David Amerland
Judgement and how it is formed

Judgement

In Crime and Punishment Fyodor Dostoevsky explores, well ahead of his time as it turns out, the ramifications of bad deeds performed for a good purpose. In doing so he explores themes that trouble us all, some of which I have covered here before: Justice, aggression, behavior and what is involved in being truly human.

What is truly fascinating and the reason all this is worth revisiting however is that neuroscience is uncovering the way the brain, an organ designed to help us survive by allowing us to predict what happens next decides just how to allocate resources on something like the judgement required to deliver a verdict of condemnation and its attendant punishment.

It would appear, that every time such a judgement is made three distinct areas of the brain are activated. They are areas responsible for “focusing one’s attention, processing information, and responding effectively to social interaction.” So, the brain, in effect allocates sufficient resources to capture all the available information (the attention bit), processes it all and then sifts it through its social filter to better evaluate what is the current norm and how far this perceived transgression against it deviates from it.

What is remarkable is that this process always takes place irrespective of who is involved. This suggests an underlying universal process exists for generating specific behavioral outcomes that must have its foundation in the way the brain is constructed and the role it plays. In other words the function and form of who we are determines, exactly, how we operate even when the outcome of that operation depends upon other factors such as where we are, who we are, and what we did.

This leads us back to identity. The way it is formed through the narrative we tell ourselves, the way it is then curated and applied. When everything, almost, comes down to a seemingly simple case of “what do you really want?” – getting to the part where we take active measures to get it requires a clear understanding of values, motivation and the boundaries we create for ourselves.

Without a direction, it would seem, we all become rudderless. The general direction we accept becomes the guiding light that shapes general behavior which then goes on to determine higher concepts such as what is acceptable and what isn’t, what is right and what is wrong and how to judge.

All of this is understandably complicated and governed by complex relationships that link one dynamic aspect of one area of human behavior and cognition with another. Is there a moral we take away? Something we can apply with ease to help us improve? Apparently there is. Being social, making the effort to be socially active, to have and maintain friendships helps balance the complexity that is inside our head.
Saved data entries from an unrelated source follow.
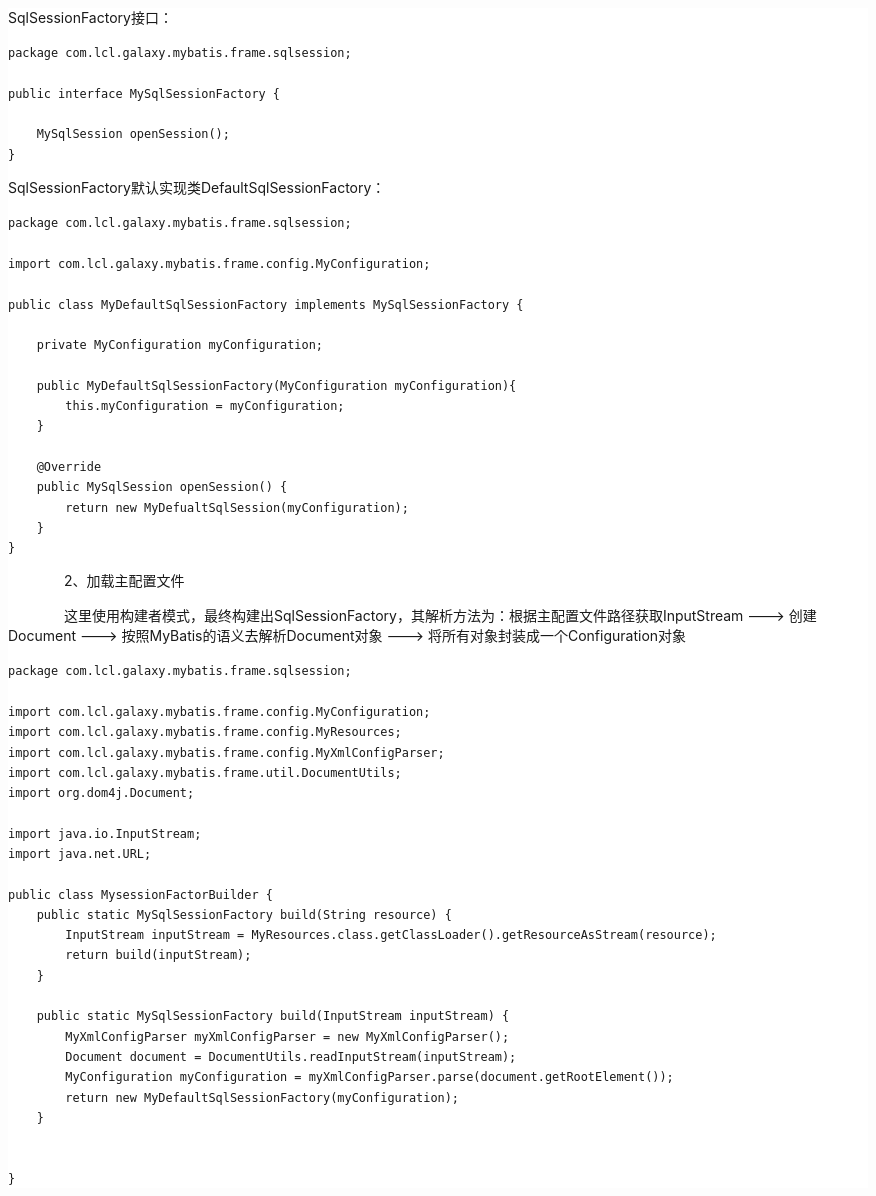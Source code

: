 SqlSessionFactory接口：

```
package com.lcl.galaxy.mybatis.frame.sqlsession;

public interface MySqlSessionFactory {

    MySqlSession openSession();
}
```

SqlSessionFactory默认实现类DefaultSqlSessionFactory：

```
package com.lcl.galaxy.mybatis.frame.sqlsession;

import com.lcl.galaxy.mybatis.frame.config.MyConfiguration;

public class MyDefaultSqlSessionFactory implements MySqlSessionFactory {

    private MyConfiguration myConfiguration;

    public MyDefaultSqlSessionFactory(MyConfiguration myConfiguration){
        this.myConfiguration = myConfiguration;
    }

    @Override
    public MySqlSession openSession() {
        return new MyDefualtSqlSession(myConfiguration);
    }
}
```

　　　　2、加载主配置文件

　　　　这里使用构建者模式，最终构建出SqlSessionFactory，其解析方法为：根据主配置文件路径获取InputStream ---> 创建Document ---> 按照MyBatis的语义去解析Document对象  ---> 将所有对象封装成一个Configuration对象

```
package com.lcl.galaxy.mybatis.frame.sqlsession;

import com.lcl.galaxy.mybatis.frame.config.MyConfiguration;
import com.lcl.galaxy.mybatis.frame.config.MyResources;
import com.lcl.galaxy.mybatis.frame.config.MyXmlConfigParser;
import com.lcl.galaxy.mybatis.frame.util.DocumentUtils;
import org.dom4j.Document;

import java.io.InputStream;
import java.net.URL;

public class MysessionFactorBuilder {
    public static MySqlSessionFactory build(String resource) {
        InputStream inputStream = MyResources.class.getClassLoader().getResourceAsStream(resource);
        return build(inputStream);
    }

    public static MySqlSessionFactory build(InputStream inputStream) {
        MyXmlConfigParser myXmlConfigParser = new MyXmlConfigParser();
        Document document = DocumentUtils.readInputStream(inputStream);
        MyConfiguration myConfiguration = myXmlConfigParser.parse(document.getRootElement());
        return new MyDefaultSqlSessionFactory(myConfiguration);
    }


}
```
Starting with the connection with friends, the interaction with people we care about and their support we can work progressively outwards. That way at least we can get to the point where the punishments apply fit the crimes because existence, purpose and values are aligned and our judgement is better as a result. 

So. Coffee. Lots of it. Donuts? (Maybe). Cookies, and croissants. Chocolate cake and ice cream for those Down Under. These are the things that fuel Sunday thoughts. Have an awesome Sunday, wherever you are.